The problem: Each line in the entries below that holds the word "corollary" belongs in the answer.
-.-.-
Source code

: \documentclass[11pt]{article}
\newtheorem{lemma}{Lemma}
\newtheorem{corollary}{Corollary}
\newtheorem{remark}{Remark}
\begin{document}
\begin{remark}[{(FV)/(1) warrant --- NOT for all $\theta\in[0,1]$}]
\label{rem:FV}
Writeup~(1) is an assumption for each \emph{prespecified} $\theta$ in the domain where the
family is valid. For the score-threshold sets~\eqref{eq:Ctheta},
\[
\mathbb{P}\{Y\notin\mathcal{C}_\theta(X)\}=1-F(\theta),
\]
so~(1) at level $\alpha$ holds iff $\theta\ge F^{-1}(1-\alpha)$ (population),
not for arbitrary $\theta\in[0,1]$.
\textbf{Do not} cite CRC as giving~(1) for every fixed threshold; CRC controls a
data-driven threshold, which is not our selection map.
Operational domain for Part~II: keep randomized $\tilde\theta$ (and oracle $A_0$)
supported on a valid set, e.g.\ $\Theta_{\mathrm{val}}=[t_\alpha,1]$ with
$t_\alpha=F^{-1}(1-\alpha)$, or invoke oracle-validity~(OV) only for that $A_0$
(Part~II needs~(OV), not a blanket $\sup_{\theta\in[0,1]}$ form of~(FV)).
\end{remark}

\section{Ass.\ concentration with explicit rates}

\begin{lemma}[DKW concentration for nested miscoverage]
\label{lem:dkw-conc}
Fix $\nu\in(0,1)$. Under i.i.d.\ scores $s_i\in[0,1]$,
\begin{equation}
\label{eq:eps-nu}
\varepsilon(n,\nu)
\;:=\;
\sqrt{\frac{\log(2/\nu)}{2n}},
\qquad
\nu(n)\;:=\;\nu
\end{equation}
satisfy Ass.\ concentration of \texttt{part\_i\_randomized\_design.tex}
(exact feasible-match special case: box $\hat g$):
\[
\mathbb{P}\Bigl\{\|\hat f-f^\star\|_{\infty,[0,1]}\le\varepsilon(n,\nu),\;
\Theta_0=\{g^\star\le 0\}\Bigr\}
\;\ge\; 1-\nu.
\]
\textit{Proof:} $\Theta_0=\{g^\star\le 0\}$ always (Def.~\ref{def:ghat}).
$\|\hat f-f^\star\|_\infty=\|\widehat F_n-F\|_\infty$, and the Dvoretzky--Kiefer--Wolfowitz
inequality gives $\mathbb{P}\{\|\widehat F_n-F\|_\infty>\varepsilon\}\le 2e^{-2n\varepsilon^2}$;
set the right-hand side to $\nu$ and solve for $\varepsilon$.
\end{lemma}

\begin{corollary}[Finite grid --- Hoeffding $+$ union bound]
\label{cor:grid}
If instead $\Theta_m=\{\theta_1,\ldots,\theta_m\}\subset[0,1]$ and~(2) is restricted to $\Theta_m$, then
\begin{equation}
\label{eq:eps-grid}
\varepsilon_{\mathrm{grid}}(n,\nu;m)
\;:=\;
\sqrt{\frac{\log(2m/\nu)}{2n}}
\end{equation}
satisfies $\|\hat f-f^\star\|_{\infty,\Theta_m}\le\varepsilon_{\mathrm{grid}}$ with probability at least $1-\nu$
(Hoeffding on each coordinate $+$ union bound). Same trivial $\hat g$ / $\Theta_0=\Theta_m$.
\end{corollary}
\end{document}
-.-.-
Task response:
\newtheorem{corollary}{Corollary}
\begin{corollary}[Finite grid --- Hoeffding $+$ union bound]
\end{corollary}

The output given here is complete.